Selasa, 20 Mei 2008

ITS dan Sarjana Santri

SURYA, 28 Ok tober 2002
Oleh: Agus Purwanto*)

Hari-hari ini kawasan kampus ITS dipenuhi pamflet, spanduk dan kegiatan
pemilihan rektor periode 2003-2007 serta dies natalis ITS ke 42. Meski dua
event ini cukup semarak di dalam tetapi tidak bergaung keluar. Sayang
perguruan tinggi papan atas Indonesia timur ini tidak memanfaatkan
momentum tersebut untuk mencuri perhatian kalayak luas. Bandingkan
dengan event serupa di ITB, UGM, UI, dan IPB. PT terakhir ini bahkan
seperti tidak mau kalah dari tiga PT terdahulu. Pemilihan rektornya
disemarakkan oleh mantan penyanyi cantik Maya Rumantir sebagai salah
seorang carik (calon riektor)nya.

Proses pemilihan rektor ITS sampai saat ini berlangsung biasa-biasa saja
dan terkesan sangat formal. Keformalan ini barangkali disebabkan oleh
persyaratan awal carik. Hanya guru besar atau staf bergelar doktor dengan
jabatan lektor kepala ke atas dan belum berusia 61 tahun yang boleh maju
menjadi carik. Akibatnya hanya sekitar empat puluh orang yang memenuhi
persyaratan tersebut. Selanjutnya hanya 19 orang yang secara tertulis
menyatakan bersedia menjadi carik. Dua hal terakhir ini barangkali perlu
mendapat catatan tersendiri.

Pertama ITS hanya mempunyai empat puluhan guru besar dan doktor
lektor kepala usia aktif. Satu angka yang cukup kecil bila mengingat usia
ITS yang sudah masuk tahun ke-42 dan berobsesi menjadi mercusuar PT
Indonesia timur. Angka ini mengindikasikan adanya keterpisahan antara
jabatan administratif formal guru besar, lektor kepala dan gelar akademik
formal doktor. Artinya staf yang rajin ngurusi jabatan administratif enggan
meningkatkan jenjang akademik formalnya dan sebaliknya. Sebagai
ilustrasi adalah staf FMIPA dengan empat jurusan yang ada. Tidak kurang
dari 150 staf di fakultas ini. Sekitar sepertiganya adalah lektor kepala ke
atas dan sekitar 20 staf bergelar doktor. Dari jumlah tersebut yang
memenuhi persyaratan carik hanya empat orang.

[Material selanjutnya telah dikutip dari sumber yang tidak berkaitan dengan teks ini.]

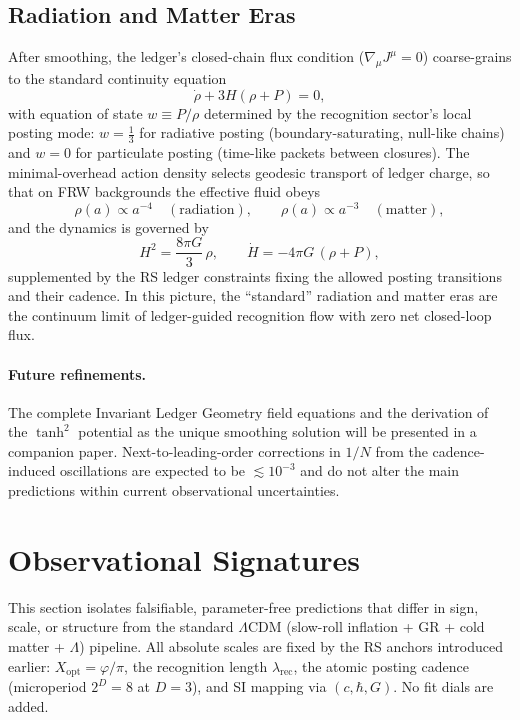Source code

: \documentclass[11pt]{article}
\theoremstyle{definition}
\theoremstyle{remark}
\begin{document}
\subsection{Radiation and Matter Eras}
After smoothing, the ledger’s closed-chain flux condition (\(\nabla_\mu J^\mu=0\)) coarse-grains to the standard continuity equation \citep{Dodelson2020}
\begin{equation}
  \dot\rho + 3H(\rho+P)=0,
  \label{eq:continuity}
\end{equation}
with equation of state \(w\equiv P/\rho\) determined by the recognition sector’s local posting mode: \(w=\tfrac{1}{3}\) for radiative posting (boundary-saturating, null-like chains) and \(w=0\) for particulate posting (time-like packets between closures). The minimal-overhead action density selects geodesic transport of ledger charge, so that on FRW backgrounds the effective fluid obeys
\begin{equation}
  \rho(a)\propto a^{-4} \quad (\text{radiation}), 
  \qquad
  \rho(a)\propto a^{-3} \quad (\text{matter}),
  \label{eq:eras}
\end{equation}
and the dynamics is governed by
\begin{equation}
  H^2=\frac{8\pi G}{3}\,\rho, 
  \qquad 
  \dot H = -4\pi G\,(\rho+P),
  \label{eq:friedmann}
\end{equation}
supplemented by the RS ledger constraints fixing the allowed posting transitions and their cadence. In this picture, the “standard” radiation and matter eras are the continuum limit of ledger-guided recognition flow with zero net closed-loop flux.

\paragraph{Future refinements.}
The complete Invariant Ledger Geometry field equations and the derivation of the \(\tanh^2\) potential as the unique smoothing solution will be presented in a companion paper. Next-to-leading-order corrections in \(1/N\) from the cadence-induced oscillations are expected to be \(\lesssim 10^{-3}\) and do not alter the main predictions within current observational uncertainties.

\section{Observational Signatures}

This section isolates falsifiable, parameter-free predictions that differ in sign, scale, or structure from the standard \(\Lambda\)CDM (slow-roll inflation + GR + cold matter + \(\Lambda\)) pipeline. All absolute scales are fixed by the RS anchors introduced earlier: \(X_{\mathrm{opt}}=\varphi/\pi\), the recognition length \(\lambda_{\mathrm{rec}}\), the atomic posting cadence (microperiod \(2^D=8\) at \(D=3\)), and SI mapping via \((c,\hbar,G)\). No fit dials are added.
\end{document}
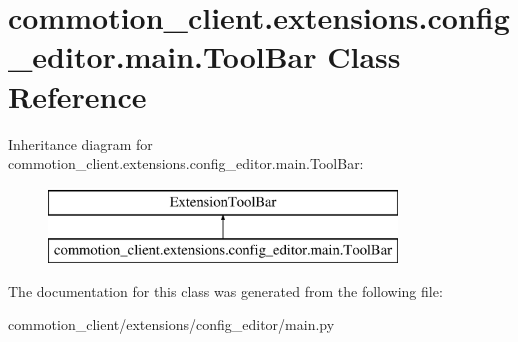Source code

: \hypertarget{classcommotion__client_1_1extensions_1_1config__editor_1_1main_1_1ToolBar}{\section{commotion\+\_\+client.\+extensions.\+config\+\_\+editor.\+main.\+Tool\+Bar Class Reference}
\label{classcommotion__client_1_1extensions_1_1config__editor_1_1main_1_1ToolBar}
}
Inheritance diagram for commotion\+\_\+client.\+extensions.\+config\+\_\+editor.\+main.\+Tool\+Bar\+:\begin{figure}[H]
\begin{center}
\leavevmode
\includegraphics[height=2.000000cm]{classcommotion__client_1_1extensions_1_1config__editor_1_1main_1_1ToolBar}
\end{center}
\end{figure}


The documentation for this class was generated from the following file\+:\begin{DoxyCompactItemize}
\item 
commotion\+\_\+client/extensions/config\+\_\+editor/main.\+py\end{DoxyCompactItemize}
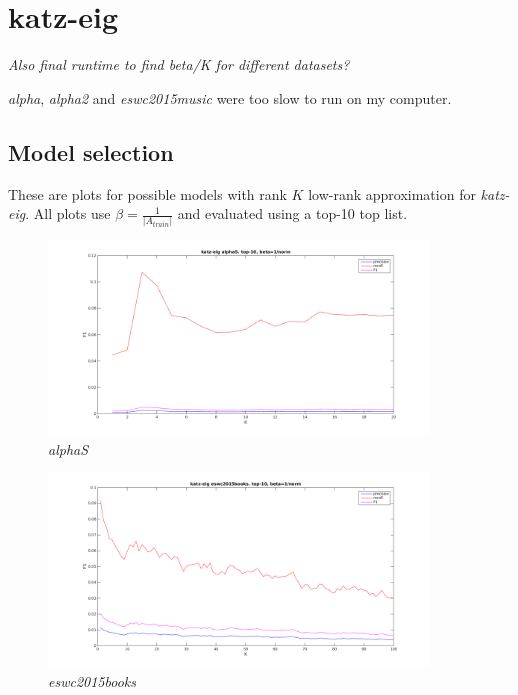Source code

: 
\section{katz-eig}\label{sec:graphs:katz-eig}


\textit{Also final runtime to find beta/K for different datasets?}

\textit{alpha}, \textit{alpha2} and \textit{eswc2015music} were too slow to run on my computer.


\subsection{Model selection}

These are plots for possible models with rank $K$ low-rank approximation for \textit{katz-eig}.  All plots use $\beta = \frac{1}{|A_{train}|}$ and evaluated using a top-10 top list.

\FloatBarrier

\begin{figure}[h!]
  \centering
    \includegraphics[width=0.9\textwidth]{fig/katzeig_k/alphaS_katzeig_K.png}
    \vspace{-20pt}
    \caption{\textit{alphaS}}
    \vspace{-10pt}
\end{figure}

\begin{figure}[h!]
  \centering
    \includegraphics[width=0.9\textwidth]{fig/katzeig_k/eswc2015books_katzeig_K.png}
    \vspace{-20pt}
    \caption{\textit{eswc2015books}}
    \vspace{-10pt}
\end{figure}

Pertanyaan yang layak diajukan dan rasanya perlu diperhatikan bagi
rektor ITS terpilih nanti adalah mengapa fenomena itu terjadi? Mengapa
yang aktif meningkatkan jenjang administrasinya relatif pasif pada
peningkatan kualitas akademiknya, demikian pula sebaliknya? Secara
mudah orang bisa mengatakan faktor peraturan dan mekanisme yang
mungkin tidak mendukung. Selain itu juga faktor internal staf itu sendiri.
Para staf sudah merasa cukup puas dengan dapat memenuhi hajat
hidupnya sendiri. Soal institusi dengan segala misi serta pengembangannya
adalah perkara nomor sekian.

Faktor kedua seolah didukung oleh kenyataan bahwa dari 40an staf yang
lolos seleksi awal hanya 19 orang yang bersedia menjadi carik. Dari
kampanye para carik 9 Oktober lalu tampak bahwa mereka ini pun tampak
maju seadanya. Tanpa persiapan khusus dan tanpa gagasan alternatif yang
ditawarkan untuk menjadikan ITS sebagai salah satu PT terdepan.
Bandingkan dengan rektor ITB saat ini yang dulunya maju dengan gagasan
–gagasan dan didukung penuh oleh tim suksesnya.

Kenyataan di atas seperti membenarkan kritik bahwa kita secara umum
tidak mempunyai pemimpin dan hanya mempunyai pejabat. Namun
demikian hajatan tanpa greget ini telah dan sedang berlangsung. 16
Oktober lalu telah dilakukan perhitungan suara yang meloloskan lima
carik untuk diperas lagi menjadi tiga calon 4 Nopember mendatang. Karena
itu siapa pun carik terpilih nanti semestinyalah didukung oleh seluruh
sivitas akademika. Tentu agar dinamika kampus termasuk prosesi
pemilihan rektornya mendatang menjadi penuh greget dan makna. Bukan
seperti saat ini, wujuduhu kaadamihi adanya sama dengan tidak adanya.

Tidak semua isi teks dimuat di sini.